In [None]:
import sys
sys.path.append('..')

import numpy as np
import torch
import torch.nn as nn
import torch.optim as optim
from torch.utils.data import DataLoader
import matplotlib.pyplot as plt
from pathlib import Path
from tqdm import tqdm
import time

from src.dataset_original import STEM4DDataset
from src.model_autoencoder import CNNAutoencoder, ResNetDenoiser
from src.losses_original import CombinedLoss

device = torch.device('cuda' if torch.cuda.is_available() else 'cpu')
print(f"Using device: {device}")

torch.manual_seed(42)
np.random.seed(42)

In [None]:
# Cell 2: Data loading
data_path = Path("../data")
results_path = Path("../results")
results_path.mkdir(exist_ok=True)
(results_path / 'checkpoints').mkdir(exist_ok=True)
(results_path / 'figures').mkdir(exist_ok=True)

print("Loading data...")
low_dose = np.load(data_path / "03_denoising_SrTiO3_High_mag_Low_dose.npy")
high_dose = np.load(data_path / "03_denoising_SrTiO3_High_mag_High_dose.npy")

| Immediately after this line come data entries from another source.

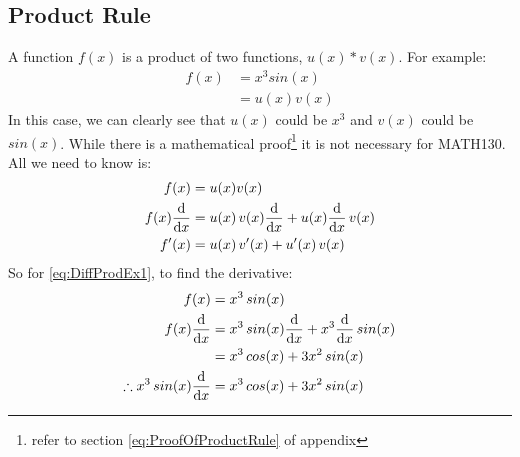 \subsection{Product Rule}
\label{sec:ProductRule}
A function $f(x)$ is a product of two functions, $u(x) * v(x)$. For example:
\begin{align}
  f(x) & = {x}^{3} sin(x) \label{eq:DiffProdEx1}\\
       & = u(x)v(x)
\end{align}
In this case, we can clearly see that $u(x)$ could be ${x}^{3}$ and $v(x)$
could be $sin(x)$. While there is a mathematical proof\footnote{refer to section
\ref{eq:ProofOfProductRule} of appendix} it is not necessary for MATH130.
All we need to know is:
\begin{align}
             f(x) & = u(x)v(x) \\
  f(x)\frac{\mathrm{d}}{\mathrm{d}x} & = u(x)\,v(x)\frac{\mathrm{d}}{\mathrm{d}x} + u(x)\frac{\mathrm{d}}{\mathrm{d}x}\,v(x) \\
            f'(x) & = u(x)\,v'(x) + u'(x)\,v(x)
\end{align}
So for \ref{eq:DiffProdEx1}, to find the derivative:
\begin{align}
            f(x)  & = {x}^{3}\,sin(x) \nonumber \\
  f(x)\frac{\mathrm{d}}{\mathrm{d}x} & = {x}^{3}\,sin(x)\frac{\mathrm{d}}{\mathrm{d}x} + {x}^{3}\frac{\mathrm{d}}{\mathrm{d}x}\,sin(x) \\
                  & = {x}^{3}\,cos(x) + 3{x}^{2}\,sin(x) \\
  \therefore {x}^{3}\,sin(x)\frac{\mathrm{d}}{\mathrm{d}x}  & = {x}^{3}\,cos(x) + 3{x}^{2}\,sin(x)
\end{align}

print(f"Low dose shape: {low_dose.shape}")
print(f"Low dose range: [{low_dose.min():.2f}, {low_dose.max():.2f}]")

In [None]:
# Cell 3: Creating a mask
pacbed_high = np.mean(high_dose, axis=(0, 1))
threshold = 0.1 * pacbed_high.max()
bf_mask = pacbed_high > threshold

print(f"Bright field pixels: {bf_mask.sum()} / {bf_mask.size}")

In [None]:
# Cell 4: Creating a Dataset and DataLoader
batch_size = 8  
window_size = 3  

dataset = STEM4DDataset(
    noisy_data=low_dose,
    window_size=window_size,
    bright_field_mask=bf_mask
)

print(f"Dataset size: {len(dataset)}")


n_samples = len(dataset)
n_val = int(n_samples * 0.1)
n_train = n_samples - n_val

train_dataset, val_dataset = torch.utils.data.random_split(
    dataset, [n_train, n_val],
    generator=torch.Generator().manual_seed(42)
)

train_loader = DataLoader(
    train_dataset, batch_size=batch_size, shuffle=True, num_workers=0
)

val_loader = DataLoader(
    val_dataset, batch_size=batch_size, shuffle=False, num_workers=0
)

In [None]:
# Cell 5: Model selection and initialisation
model_type = "cnn"  

if model_type == "cnn":
    model = CNNAutoencoder(in_channels=8, base_features=16).to(device)
    model_name = "CNN_Autoencoder"

print(f"Model: {model_name}")
print(f"Model parameters: {sum(p.numel() for p in model.parameters()):,}")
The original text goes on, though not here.